→ **Activity**
Copy out the entries that follow. Leave none out.

[Materials provided — start]

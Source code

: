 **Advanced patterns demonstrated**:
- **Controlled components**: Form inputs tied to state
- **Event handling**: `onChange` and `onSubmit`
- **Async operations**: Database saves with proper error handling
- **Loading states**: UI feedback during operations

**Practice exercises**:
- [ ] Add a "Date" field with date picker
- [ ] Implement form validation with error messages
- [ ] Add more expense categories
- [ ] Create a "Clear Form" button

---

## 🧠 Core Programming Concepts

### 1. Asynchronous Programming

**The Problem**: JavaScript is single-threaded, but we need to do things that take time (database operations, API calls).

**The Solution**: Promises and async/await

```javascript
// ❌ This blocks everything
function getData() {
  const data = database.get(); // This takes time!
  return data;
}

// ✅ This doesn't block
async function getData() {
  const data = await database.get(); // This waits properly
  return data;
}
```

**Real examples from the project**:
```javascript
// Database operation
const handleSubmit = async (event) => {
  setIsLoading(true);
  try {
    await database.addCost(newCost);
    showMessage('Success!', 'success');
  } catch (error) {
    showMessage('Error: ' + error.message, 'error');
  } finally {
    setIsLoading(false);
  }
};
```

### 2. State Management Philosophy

[Materials provided — finish]

→ **Response area**
Source code

: **Advanced patterns demonstrated**:
- **Controlled components**: Form inputs tied to state
- **Event handling**: `onChange` and `onSubmit`
- **Async operations**: Database saves with proper error handling
- **Loading states**: UI feedback during operations

**Practice exercises**:
- [ ] Add a "Date" field with date picker
- [ ] Implement form validation with error messages
- [ ] Add more expense categories
- [ ] Create a "Clear Form" button

---

## 🧠 Core Programming Concepts

### 1. Asynchronous Programming

**The Problem**: JavaScript is single-threaded, but we need to do things that take time (database operations, API calls).

**The Solution**: Promises and async/await

```javascript
// ❌ This blocks everything
function getData() {
  const data = database.get(); // This takes time!
  return data;
}

// ✅ This doesn't block
async function getData() {
  const data = await database.get(); // This waits properly
  return data;
}
```

**Real examples from the project**:
```javascript
// Database operation
const handleSubmit = async (event) => {
  setIsLoading(true);
  try {
    await database.addCost(newCost);
    showMessage('Success!', 'success');
  } catch (error) {
    showMessage('Error: ' + error.message, 'error');
  } finally {
    setIsLoading(false);
  }
};
```

### 2. State Management Philosophy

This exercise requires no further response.